Entretanto, assim que a música
cessa, John Ottman e Michael Hill passam a cometer alguns erros grotescos.
Repare que em algum momento, James McAvoy solta um tremendo grito que leva um
corte seco no áudio quando vem um novo plano. Ou seja, sufocam uma ação do ator
por descuido. É algo feio quando notado e que pode tirar um espectador mais
atento do filme. Também há falta de atenção ao alocar tão estranhamente a noite
eterna que acompanha o núcleo Mística-Noturno na Berlim Oriental enquanto com
outros personagens, alguns dias chegam a passar. Os erros de corte não ficam
restritos aí. No clímax reaparecem algumas vezes deixando a ação pouco
inteligível ou fantasiosa demais em certas ocasiões.
Singer também derrapa um pouco ao
não saber fazer o grupo lutar integralmente juntos apostando mais em ações que
acompanham embates um-contra-um.
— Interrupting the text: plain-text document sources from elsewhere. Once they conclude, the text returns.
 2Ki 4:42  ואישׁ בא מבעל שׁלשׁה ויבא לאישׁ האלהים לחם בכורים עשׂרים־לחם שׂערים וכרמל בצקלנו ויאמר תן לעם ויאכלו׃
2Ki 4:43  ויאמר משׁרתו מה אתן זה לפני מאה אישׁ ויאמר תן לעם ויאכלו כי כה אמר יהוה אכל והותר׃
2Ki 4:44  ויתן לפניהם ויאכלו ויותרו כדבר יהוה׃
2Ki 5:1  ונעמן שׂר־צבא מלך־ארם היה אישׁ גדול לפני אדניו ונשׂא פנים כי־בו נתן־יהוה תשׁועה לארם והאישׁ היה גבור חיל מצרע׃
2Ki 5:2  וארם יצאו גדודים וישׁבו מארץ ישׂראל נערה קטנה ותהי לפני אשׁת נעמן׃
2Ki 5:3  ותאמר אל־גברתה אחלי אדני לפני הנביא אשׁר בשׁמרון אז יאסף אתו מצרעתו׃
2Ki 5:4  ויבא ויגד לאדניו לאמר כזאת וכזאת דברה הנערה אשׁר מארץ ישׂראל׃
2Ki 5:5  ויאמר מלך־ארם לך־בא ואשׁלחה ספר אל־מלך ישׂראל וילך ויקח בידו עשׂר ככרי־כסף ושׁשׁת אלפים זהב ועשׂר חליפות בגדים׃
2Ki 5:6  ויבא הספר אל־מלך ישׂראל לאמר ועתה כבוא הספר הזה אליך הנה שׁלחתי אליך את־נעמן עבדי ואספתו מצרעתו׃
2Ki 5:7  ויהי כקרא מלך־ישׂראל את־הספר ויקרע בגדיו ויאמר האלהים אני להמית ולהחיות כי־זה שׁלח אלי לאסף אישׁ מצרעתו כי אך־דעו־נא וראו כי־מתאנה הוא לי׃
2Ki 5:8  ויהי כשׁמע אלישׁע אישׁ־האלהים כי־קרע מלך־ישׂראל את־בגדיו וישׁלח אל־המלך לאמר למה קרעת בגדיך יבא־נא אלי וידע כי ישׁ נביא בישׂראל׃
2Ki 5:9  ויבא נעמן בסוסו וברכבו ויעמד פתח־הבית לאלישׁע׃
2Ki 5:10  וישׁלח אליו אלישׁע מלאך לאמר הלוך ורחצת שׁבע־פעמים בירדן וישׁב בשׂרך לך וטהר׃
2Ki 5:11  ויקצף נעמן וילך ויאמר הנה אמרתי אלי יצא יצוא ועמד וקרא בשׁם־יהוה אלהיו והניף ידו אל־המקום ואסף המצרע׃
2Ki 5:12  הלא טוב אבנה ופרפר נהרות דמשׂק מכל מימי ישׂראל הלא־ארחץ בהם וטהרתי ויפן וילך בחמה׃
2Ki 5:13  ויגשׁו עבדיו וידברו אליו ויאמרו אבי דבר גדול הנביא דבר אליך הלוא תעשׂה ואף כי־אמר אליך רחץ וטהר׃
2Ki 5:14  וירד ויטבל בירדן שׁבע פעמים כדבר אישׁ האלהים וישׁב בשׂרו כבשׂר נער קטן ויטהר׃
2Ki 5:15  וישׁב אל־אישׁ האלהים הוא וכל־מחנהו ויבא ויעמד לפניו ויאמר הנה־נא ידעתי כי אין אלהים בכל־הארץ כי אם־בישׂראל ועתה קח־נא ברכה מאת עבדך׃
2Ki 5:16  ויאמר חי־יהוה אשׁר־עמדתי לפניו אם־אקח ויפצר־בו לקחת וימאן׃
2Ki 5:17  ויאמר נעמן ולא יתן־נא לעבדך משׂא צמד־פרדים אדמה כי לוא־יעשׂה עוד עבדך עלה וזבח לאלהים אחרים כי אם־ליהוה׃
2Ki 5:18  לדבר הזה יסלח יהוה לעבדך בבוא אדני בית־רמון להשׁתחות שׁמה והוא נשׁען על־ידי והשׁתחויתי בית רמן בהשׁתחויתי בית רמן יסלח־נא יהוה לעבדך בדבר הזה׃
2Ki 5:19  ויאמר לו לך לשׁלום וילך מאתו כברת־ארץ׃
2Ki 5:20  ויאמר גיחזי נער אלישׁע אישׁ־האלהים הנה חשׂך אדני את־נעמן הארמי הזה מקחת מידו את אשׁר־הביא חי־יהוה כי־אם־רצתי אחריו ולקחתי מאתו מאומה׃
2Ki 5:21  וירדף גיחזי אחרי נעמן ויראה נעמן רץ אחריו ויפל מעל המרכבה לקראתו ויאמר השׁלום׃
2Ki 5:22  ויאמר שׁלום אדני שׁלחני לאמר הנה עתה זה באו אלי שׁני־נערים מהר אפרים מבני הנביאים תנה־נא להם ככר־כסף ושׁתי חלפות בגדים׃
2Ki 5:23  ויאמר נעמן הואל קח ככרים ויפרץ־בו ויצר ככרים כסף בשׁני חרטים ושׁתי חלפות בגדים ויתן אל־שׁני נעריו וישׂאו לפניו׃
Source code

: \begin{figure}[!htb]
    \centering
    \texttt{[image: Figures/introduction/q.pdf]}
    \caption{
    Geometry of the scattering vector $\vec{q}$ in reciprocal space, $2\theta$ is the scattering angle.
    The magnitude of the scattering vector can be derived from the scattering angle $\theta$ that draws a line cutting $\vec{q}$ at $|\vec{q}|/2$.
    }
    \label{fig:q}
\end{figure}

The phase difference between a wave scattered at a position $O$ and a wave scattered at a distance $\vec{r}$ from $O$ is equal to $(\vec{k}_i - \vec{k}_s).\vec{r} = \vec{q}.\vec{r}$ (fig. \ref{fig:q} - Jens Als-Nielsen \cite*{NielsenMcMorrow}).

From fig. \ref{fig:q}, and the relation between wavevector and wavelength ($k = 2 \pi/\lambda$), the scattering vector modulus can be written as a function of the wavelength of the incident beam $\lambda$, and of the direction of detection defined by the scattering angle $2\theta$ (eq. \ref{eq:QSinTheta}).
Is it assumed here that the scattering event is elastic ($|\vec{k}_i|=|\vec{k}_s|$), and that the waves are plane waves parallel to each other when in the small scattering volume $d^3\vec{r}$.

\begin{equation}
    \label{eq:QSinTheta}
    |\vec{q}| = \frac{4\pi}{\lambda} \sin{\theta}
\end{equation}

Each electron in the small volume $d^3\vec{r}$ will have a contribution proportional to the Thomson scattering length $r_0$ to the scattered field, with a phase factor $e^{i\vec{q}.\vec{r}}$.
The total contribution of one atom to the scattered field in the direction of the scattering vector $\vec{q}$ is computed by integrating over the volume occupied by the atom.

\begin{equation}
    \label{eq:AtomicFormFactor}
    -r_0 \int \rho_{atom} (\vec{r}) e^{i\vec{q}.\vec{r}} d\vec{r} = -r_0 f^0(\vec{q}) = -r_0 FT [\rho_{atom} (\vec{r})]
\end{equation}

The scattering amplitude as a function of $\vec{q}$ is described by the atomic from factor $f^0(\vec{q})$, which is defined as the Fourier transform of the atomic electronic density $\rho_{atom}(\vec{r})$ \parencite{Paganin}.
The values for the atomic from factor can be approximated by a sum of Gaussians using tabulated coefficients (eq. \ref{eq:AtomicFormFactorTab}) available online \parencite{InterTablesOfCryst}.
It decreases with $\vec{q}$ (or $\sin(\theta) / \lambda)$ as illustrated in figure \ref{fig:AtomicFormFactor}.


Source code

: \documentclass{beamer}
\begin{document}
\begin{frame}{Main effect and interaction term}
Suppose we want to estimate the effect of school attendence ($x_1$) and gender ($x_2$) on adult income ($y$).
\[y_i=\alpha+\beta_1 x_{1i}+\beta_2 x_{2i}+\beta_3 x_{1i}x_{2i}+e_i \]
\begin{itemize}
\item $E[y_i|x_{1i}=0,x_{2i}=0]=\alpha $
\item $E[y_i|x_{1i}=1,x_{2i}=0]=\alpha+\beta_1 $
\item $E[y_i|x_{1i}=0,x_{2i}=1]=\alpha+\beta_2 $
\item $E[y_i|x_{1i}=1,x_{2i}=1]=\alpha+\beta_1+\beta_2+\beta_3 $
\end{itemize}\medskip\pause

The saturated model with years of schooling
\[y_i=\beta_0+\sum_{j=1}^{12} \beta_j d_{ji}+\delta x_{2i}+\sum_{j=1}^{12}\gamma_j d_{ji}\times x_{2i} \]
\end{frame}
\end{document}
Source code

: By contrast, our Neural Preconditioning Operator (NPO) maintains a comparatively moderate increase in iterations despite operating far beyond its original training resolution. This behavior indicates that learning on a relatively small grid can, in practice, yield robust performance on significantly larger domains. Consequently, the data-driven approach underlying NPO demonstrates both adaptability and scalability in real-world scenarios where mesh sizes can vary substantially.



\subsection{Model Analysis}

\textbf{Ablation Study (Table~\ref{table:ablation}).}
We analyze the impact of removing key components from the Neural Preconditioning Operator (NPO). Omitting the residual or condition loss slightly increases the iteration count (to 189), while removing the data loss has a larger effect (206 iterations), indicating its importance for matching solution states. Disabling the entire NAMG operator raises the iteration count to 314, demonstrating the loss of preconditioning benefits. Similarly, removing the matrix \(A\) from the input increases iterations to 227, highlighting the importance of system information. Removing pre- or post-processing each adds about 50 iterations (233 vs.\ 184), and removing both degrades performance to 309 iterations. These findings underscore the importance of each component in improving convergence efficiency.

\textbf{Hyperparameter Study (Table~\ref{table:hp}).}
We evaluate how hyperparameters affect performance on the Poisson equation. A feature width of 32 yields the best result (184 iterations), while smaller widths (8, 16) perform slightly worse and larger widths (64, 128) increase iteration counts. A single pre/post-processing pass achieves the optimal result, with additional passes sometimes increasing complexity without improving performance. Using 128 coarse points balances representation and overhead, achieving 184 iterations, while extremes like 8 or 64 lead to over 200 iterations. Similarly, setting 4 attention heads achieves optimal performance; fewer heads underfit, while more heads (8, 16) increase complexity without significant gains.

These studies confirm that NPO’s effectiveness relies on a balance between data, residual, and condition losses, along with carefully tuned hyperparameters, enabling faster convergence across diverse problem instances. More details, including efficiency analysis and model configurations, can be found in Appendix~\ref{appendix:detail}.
Um deles é particularmente fraco com Psylocke
vs. Fera. O restante é adequado, mas nada tão inventivo como a boa exibição dos
poderes de Mercúrio na luta. A qualidade da computação gráfica oscila muito também
no clímax. Enquanto efeitos de partículas e colisão permanecem bons, a
modelagem dos corpos digitais, principalmente de Psylocke, saltam aos olhos de
tamanha bizarrice. É algo tão tosco que até mesmo o modelo de Olivia Munn fica
completamente desproporcional durante a queda de uma aeronave.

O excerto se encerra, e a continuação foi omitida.